Mickey was there again, in County jail. His life was looking like an old country/western song to him, “I’m in the Jailhouse Now.” His thoughts were running wild… “Pardon me, Hank Williams, but I don’t want to be in one of your songs at this moment, eh? I thought I’d broken that cycle when I got sober but here I am… Surely, I ought to be able to get out on O.R. first thing in the morning… no outstanding warrants or fines… living pretty clean too…what does all this have to do with a cosmic plan?”
A now familiar calm came over him as he sat on his bunk after all the noise of the concrete and steel settled down. He was at peace and it felt as though a hand was on his shoulder. He had a private cell, in isolation they call it, and waited while his mind leafed through old catechism stories, “Would an angel appear before me and unlock my cage?" The gentle hand on his shoulder assured him and he laid down to fall into a deep sleep.

It was about a week later that he was awakened at three in the morning, “McKee, roll it up, you’re goin’ home.”
“What… Someone bailed me out?”
“I don’t know… just roll it up!”
Three in the morning: What the hell? He didn’t like the feel of it. Was he out? He could get a ride home from another cab driver but shit. He noticed that Richards was parked at the far end of the parking lot. Just for the hell of it he walked over to his squad car. When Richards opened his window, he asked, “Don’t suppose you could give me a ride into town… eh?”
“I don’t think so, punk.” Richards rolled up his window and pulled away.
 The cab finally arrived; his sponsor and friend, Jim, behind the wheel. They drove for a good five minutes before Jim asked, “So, what did that cunt do to get you in jail this time, Mick?”
“You haven’t heard?” at that moment Mickey discovered he had a newfound distate for the "C" word... especially when applied to Adriane, "Drop the 'C' word, Jim."
“Yeh, yeh, okay," Jim grinned, pleased at this change in attitude, "it was on the front page of the News Suppress… but I wanted to hear your side.”
"I can't believe it Jim, but back there in my cell, a calm came over me and I felt a hand..." Mickey gave Jim all the details.
"The Hand of Gawd, eh?"
"Something like that."
“We didn’t think you did it and you still have your shift on the roster at the cab company.”
Jim assured him.
“I have to check and see if the city hasn’t pulled my license,” he would have been surprised if they hadn’t.
“I’m sure you can still dispatch if they did… you got everyone in the office behind you.” Jim had one eye on his rearview mirror, “That cop is tailing us.”
Sure enough, Richards was following the cab, making no attempt to make his presence unknown all the way back into town. He even parked at the end of the cul-de-sac just past Mickey’s place. Mickey tried to sleep but couldn’t nod out while thinking of Richards out there and wondering what that damned S.O.B. was up to.

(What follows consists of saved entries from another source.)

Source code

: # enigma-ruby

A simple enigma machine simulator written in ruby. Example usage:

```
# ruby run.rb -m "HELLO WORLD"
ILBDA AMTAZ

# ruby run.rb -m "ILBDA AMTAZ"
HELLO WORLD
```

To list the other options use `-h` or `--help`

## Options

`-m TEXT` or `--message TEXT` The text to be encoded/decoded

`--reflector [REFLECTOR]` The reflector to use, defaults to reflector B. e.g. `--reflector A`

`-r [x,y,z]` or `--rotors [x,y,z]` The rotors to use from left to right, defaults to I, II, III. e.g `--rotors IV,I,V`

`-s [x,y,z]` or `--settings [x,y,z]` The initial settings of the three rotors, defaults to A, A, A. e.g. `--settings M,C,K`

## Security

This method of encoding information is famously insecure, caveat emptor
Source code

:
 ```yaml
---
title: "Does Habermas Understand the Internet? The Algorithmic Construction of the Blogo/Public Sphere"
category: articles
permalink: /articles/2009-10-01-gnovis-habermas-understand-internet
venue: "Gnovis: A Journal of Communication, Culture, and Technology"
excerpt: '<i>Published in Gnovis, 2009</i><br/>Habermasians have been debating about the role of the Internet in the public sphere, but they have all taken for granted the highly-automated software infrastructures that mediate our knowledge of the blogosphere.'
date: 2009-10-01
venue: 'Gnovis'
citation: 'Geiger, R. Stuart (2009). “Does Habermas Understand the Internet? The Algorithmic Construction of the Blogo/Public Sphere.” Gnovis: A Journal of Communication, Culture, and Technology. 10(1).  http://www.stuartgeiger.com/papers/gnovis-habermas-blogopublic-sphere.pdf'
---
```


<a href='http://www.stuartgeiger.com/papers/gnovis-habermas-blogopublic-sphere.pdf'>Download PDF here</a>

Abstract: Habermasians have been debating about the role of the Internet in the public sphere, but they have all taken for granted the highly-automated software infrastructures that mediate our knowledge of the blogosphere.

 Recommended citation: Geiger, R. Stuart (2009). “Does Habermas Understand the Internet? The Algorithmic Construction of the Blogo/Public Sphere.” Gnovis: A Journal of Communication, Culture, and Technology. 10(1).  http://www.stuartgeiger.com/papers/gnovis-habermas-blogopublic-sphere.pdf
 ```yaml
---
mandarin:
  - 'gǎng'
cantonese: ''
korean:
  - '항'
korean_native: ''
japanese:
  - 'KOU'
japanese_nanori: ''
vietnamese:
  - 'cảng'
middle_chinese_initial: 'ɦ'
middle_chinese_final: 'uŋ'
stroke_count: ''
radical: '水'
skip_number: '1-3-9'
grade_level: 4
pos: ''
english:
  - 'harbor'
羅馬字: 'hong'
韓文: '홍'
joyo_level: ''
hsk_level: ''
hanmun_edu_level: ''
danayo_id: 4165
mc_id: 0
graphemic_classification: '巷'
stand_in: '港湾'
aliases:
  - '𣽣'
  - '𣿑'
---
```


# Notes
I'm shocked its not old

It wasn't Adriane who bailed Mickey out, though he didn't know all charges against him were dropped. When she was finally able to communicate through her own lawyer the DA saw no chance for a conviction. She’d also had the restraining order on him lifted. It was very unusual for charges of spousal abuse or assault against any woman to be dismissed so easily. Mickey was curious about this lapse at what he suspected to be a covert corruption of the justice system. He seriously wanted to know, or do, something about it but what? It was his powerlessness over it all that bugged him the most. He was damned if he was going to do nothing. Had he spent a week in jail without an apology from the law? But he already knew that the justice system rarely, if ever, apologizes for its mistakes. Once they sink their teeth into you, no matter whether you are guilty as charged or as innocent as a new born baby, an ambitious prosecutor will comb the books to hit you with anything to get a conviction… unless you have connections.

Thursday, March 15, 2012

A Damned Good Liar...


Bed-rest… She was sent home after the oxygen mask was taken off the open wound on her hip. Nick had a restraining order put on Mickey. Her protests were ignored at first. Nick had insisted that he nurse her and she was so doped up on oxycotin she let him. He wasn’t there much though and she had to struggle out of bed to get to the kitchen for chicken soup or to the toilet. She was weak and could barely make it back up the stairs. It would have helped had Nick been there but she didn’t miss him. She slept and let all his manipulations and lies rest with her. She wasn’t going to give up but, right then, she needed to rest.

CHAPTER Five:
Sean McKee: Mickey

From that first day back in September when he rolled out of bed, fell to his knees and asked for guidance, he was aware that his life was under new management. Having no idea of what that would entail, he began the task of, not only doing the next right thing, but tapping into the intuition of what that might be. He often said, “I knew, without being told, that I would have to make amends to the people I had harmed, short-changed, lied to and otherwise stepped on, throughout those dark days of my drinking and drugging.” The first that came to mind was the abandonment and neglect of his daughter and the rest followed. He wanted to do it all right away but understood that it would be vanity to start this Herculean task without some sort of guarantee that he would not be inclined to repeat the same mistakes.
He went to AA meetings and listened to what others did to resolve these problems, knowing it wouldn’t be enough to just say I’m sorry, that he had to get serious about digging deeply into the causes and the fears that were the sources of these inclinations. He dreamed of having someone he could relate his innermost thoughts about these secrets and somehow knew that he would be able to handle them better if he did. Still obsessed with Adriane and unable to imagine his life without her, whenever she called he came running. For instance, he was at home on lunch break from the cab when she called. It was as though his heart was hit with a sledge hammer when he could hear the heroin in her voice over the phone: He was crushed.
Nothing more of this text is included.